— Вам что, очень смешно, Макеев?
— Да нет, товарищ старший лейтенант.
— Чего ж тогда смешочки-улыбочки? Вопросы есть?
— Товарищ старший лейтенант, — сказал Макеев, — надолго выводят, сколько простоим?
— Неизвестно. Еще вопросы?
— Все ясно, — сказал Фуки.
У него, у Ильки, было превосходное настроение — вот уж в точности ясно. Даже ясней ясного: передых, а после, чтоб нагнать передовые части, нас подкинут на машинах, иначе мы на своих костылях их не нагоним. Передовые части должны продвигаться. Хотя канонада гремит как будто на одном месте. Не исключено, что немцы зацепились. Будущее покажет. Итак, передых.
Что там Фуки! Макеевские гаврики и те возликовали, услыхав про второй эшелон. Они обступили Макеева, взбудораженные, радостные, а он не разделял их чувств. Ну, допустим: передохнуть не грех, марш повымотал, ему, прихворнувшему, доставалось, считай, поболе прочих. А все-таки не забудем, что в принципе всем нам надо спешить на запад. Или вмиг забыли? Или эта пауза не помешает нашему продвижению? Конечно, не помешает. И однако ж лучше бы идти. А еще лучше — заняться шалашами, как приказано. Не рассуждать — действовать. Ты солдат.
Шалаши разбивали там же, где был ночлег. В ход пустили лапник, на котором спали. Не хватило — еще нарубили веток. Работали с увлечением, с азартом. Втянулся и Макеев: сбросив гимнастерку, вкапывал столб, рубил лапник, укладывал ветки, связывал проволокой, невесть где добытой старшиною. Сколько простоим? Пусть и немного, но жилье соорудим понадежней.
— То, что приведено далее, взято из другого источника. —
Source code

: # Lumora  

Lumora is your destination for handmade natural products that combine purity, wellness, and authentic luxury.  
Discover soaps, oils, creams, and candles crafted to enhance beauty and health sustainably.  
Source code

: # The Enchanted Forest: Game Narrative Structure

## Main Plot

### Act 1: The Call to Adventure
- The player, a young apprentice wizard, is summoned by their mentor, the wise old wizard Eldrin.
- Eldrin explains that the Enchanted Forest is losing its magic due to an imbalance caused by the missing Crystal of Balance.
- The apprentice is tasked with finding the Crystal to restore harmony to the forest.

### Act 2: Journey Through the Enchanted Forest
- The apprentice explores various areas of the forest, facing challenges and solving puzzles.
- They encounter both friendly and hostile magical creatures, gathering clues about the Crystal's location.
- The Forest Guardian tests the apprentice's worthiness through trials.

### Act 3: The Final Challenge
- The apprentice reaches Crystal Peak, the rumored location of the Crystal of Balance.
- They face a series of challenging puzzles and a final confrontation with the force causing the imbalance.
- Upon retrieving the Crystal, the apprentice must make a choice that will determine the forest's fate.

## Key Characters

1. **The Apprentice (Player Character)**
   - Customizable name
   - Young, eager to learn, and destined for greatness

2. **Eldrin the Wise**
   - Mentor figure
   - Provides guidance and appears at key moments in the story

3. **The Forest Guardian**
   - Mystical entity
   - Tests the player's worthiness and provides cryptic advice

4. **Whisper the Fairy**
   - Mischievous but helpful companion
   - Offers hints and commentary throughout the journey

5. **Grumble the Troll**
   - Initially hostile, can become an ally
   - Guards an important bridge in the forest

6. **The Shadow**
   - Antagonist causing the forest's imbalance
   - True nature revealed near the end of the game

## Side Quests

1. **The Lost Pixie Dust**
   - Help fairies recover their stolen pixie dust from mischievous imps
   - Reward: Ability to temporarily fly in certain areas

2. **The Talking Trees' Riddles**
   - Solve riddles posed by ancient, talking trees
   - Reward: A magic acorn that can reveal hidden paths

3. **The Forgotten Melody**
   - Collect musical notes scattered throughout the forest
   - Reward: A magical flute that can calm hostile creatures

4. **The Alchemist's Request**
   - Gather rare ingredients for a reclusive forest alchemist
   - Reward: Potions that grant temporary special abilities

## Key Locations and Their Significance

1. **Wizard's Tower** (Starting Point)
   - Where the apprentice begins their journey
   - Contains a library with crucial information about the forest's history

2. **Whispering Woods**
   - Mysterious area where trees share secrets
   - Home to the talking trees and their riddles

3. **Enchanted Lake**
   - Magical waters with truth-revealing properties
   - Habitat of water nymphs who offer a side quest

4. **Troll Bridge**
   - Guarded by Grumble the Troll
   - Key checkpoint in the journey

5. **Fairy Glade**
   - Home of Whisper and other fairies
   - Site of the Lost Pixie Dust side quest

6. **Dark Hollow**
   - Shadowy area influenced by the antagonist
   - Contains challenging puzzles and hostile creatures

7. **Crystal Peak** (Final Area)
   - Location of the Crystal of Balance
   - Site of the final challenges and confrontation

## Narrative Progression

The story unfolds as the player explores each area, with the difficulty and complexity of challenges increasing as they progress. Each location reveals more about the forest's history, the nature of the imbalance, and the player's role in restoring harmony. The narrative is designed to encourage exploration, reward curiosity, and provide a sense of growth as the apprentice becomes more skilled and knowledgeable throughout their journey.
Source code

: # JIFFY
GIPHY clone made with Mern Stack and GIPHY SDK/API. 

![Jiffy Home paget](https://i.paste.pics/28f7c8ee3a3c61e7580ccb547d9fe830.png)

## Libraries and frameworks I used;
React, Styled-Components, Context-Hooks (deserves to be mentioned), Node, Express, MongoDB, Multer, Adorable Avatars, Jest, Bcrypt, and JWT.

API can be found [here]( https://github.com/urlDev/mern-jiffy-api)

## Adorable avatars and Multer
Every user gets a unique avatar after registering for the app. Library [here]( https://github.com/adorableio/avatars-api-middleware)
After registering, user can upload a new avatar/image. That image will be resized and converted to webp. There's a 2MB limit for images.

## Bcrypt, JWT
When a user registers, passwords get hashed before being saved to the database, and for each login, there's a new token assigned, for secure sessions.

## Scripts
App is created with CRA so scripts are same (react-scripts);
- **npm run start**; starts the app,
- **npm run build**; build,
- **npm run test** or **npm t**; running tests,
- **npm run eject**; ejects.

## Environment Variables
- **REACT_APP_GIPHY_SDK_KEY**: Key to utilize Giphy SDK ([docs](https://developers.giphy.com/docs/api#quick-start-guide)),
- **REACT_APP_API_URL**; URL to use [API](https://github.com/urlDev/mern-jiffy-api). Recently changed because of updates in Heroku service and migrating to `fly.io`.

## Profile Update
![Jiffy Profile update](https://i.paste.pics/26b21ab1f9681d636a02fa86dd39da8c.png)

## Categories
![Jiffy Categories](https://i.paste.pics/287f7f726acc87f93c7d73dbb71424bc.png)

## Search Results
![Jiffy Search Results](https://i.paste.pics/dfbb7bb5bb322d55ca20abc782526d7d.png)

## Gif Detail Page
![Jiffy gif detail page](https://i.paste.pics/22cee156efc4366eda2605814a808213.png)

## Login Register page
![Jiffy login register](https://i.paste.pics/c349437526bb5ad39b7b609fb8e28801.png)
Управились до обеда. Поэтому Макеев разрешил своим отдыхать. Кто забрался в шалаш, кто плюхнулся на травку под березой. Макеев раздумывал, чем бы ему заняться. За спиной гаркнули:
— Лейтенант Макеев, ко мне!
Он вздрогнул, показал Илье кулак. Копируя Ротного, тот во гневе раздувал ноздри, вращал белками:
— Колупаетесь, Макеев! Бегом ко мне!
— Иди к чертям, — сказал Макеев.
— Покажешь дорогу, так пойду. А еще сподручней нам туда отправиться вдвоем, к чертям-то.
— Не выйдет вдвоем. Наши пути разойдутся: я в рай, к ангелам, ты в ад.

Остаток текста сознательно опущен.